El reconocido diseñador texano Tom Ford se atreve a probar por primera vez su talento detrás de las cámaras. Y, hay que reconocerlo de entrada, su salto a la dirección no es un mero capricho, pocos realizadores debutan en el cine americano con una obra tan honesta y arriesgada, y a la vez, sumamente aclamada por la crítica internacional.
No hace falta conocer la vida de Ford para observar de qué manera ciertos aspectos del relato lo movilizan personalmente. Ford nos narra la historia de un profesor homosexual en la Norteamérica de comienzos de los sesenta, pero no acentúa el drama en lo difícil de asumir la sexualidad en aquella década, sino en la depresión que sufre el protagonista tras la muerte de su pareja.
Los sesenta le sirven a Ford para detenerse en los detalles estéticos de dicha época, pero consigue construir una segunda lectura a partir de la presencia de dichos detalles. No es caprichoso el empleo de elementos particulares en la puesta en escena (por ejemplo, la gigantografía de Psicosis que decora una de las calles que transita el protagonista), la minuciosa elección del vestuario, o la apelación a una fotografía de colores saturados y mucho grano, que permite trasladarnos a esos años. Hay una necesidad dramática concreta de puntualizar la importancia de la época, y ello nos conduce a la segunda lectura del film, que permite observar, a partir del duelo del personaje, el drama de asumir la propia homosexualidad en los sesenta.

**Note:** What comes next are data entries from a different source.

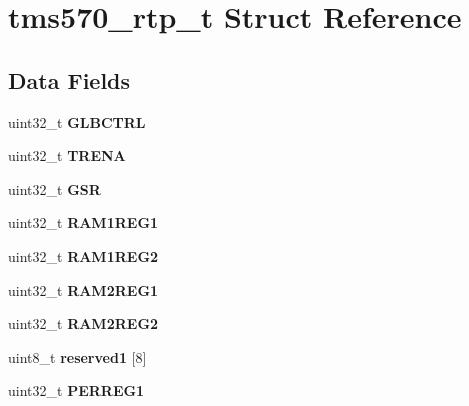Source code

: \hypertarget{structtms570__rtp__t}{}\section{tms570\+\_\+rtp\+\_\+t Struct Reference}
\label{structtms570__rtp__t}
\subsection*{Data Fields}
\begin{DoxyCompactItemize}
\item 
\mbox{\label{structtms570__rtp__t_a6c5a6e2b197df9414f756aa6639a3b84}} 
uint32\+\_\+t {\bfseries G\+L\+B\+C\+T\+RL}
\item 
\mbox{\label{structtms570__rtp__t_a3a63dc33b8067a6c21714e1b3f9f7bf3}} 
uint32\+\_\+t {\bfseries T\+R\+E\+NA}
\item 
\mbox{\label{structtms570__rtp__t_a5b8c97d5c832ceb2de0d98f722df3867}} 
uint32\+\_\+t {\bfseries G\+SR}
\item 
\mbox{\label{structtms570__rtp__t_ab518b43d819608bef478b2da09e47d0a}} 
uint32\+\_\+t {\bfseries R\+A\+M1\+R\+E\+G1}
\item 
\mbox{\label{structtms570__rtp__t_afa7dffdb9e2899d74d781f667d15f942}} 
uint32\+\_\+t {\bfseries R\+A\+M1\+R\+E\+G2}
\item 
\mbox{\label{structtms570__rtp__t_ae621878136b6f381fef561431951fcc3}} 
uint32\+\_\+t {\bfseries R\+A\+M2\+R\+E\+G1}
\item 
\mbox{\label{structtms570__rtp__t_a6503a99c98794354dd0e11c498266c3b}} 
uint32\+\_\+t {\bfseries R\+A\+M2\+R\+E\+G2}
\item 
\mbox{\label{structtms570__rtp__t_a37607c4b90ff9718f8e24ed82f495f6d}} 
uint8\+\_\+t {\bfseries reserved1} \mbox{[}8\mbox{]}
\item 
\mbox{\label{structtms570__rtp__t_a496b235cfc260cbda0f28396055d2ccd}} 
uint32\+\_\+t {\bfseries P\+E\+R\+R\+E\+G1}

\end{DoxyCompactItemize}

Afortunadamente, esto sólo lo vemos bajo el drama de un hombre que ha perdido a su amor y que, al no poder sobreponerse a la pérdida, intenta quitarse la vida. Para que este drama no desboque y logre mantenerse con altura, Tom Ford ha contado con el protagónico a cargo de Colin Firth, excepcional por donde se lo mire, quien brilla tanto en los momentos más difíciles para el personaje, como cuando intenta alejarse del fantasma de la muerte gracias a la compañía de una amiga (Julianne Moore, con una frescura que oficia de contrapunto perfecto para George, el protagonista) y luego de un alumno. Tanto Charley (Moore) como Kenny (Nicholas Hoult) cargan con sus propios dramas y frustraciones, y su acercamiento a George exhibe de qué manera el compartir los dramas personales permite la superación de los mismos.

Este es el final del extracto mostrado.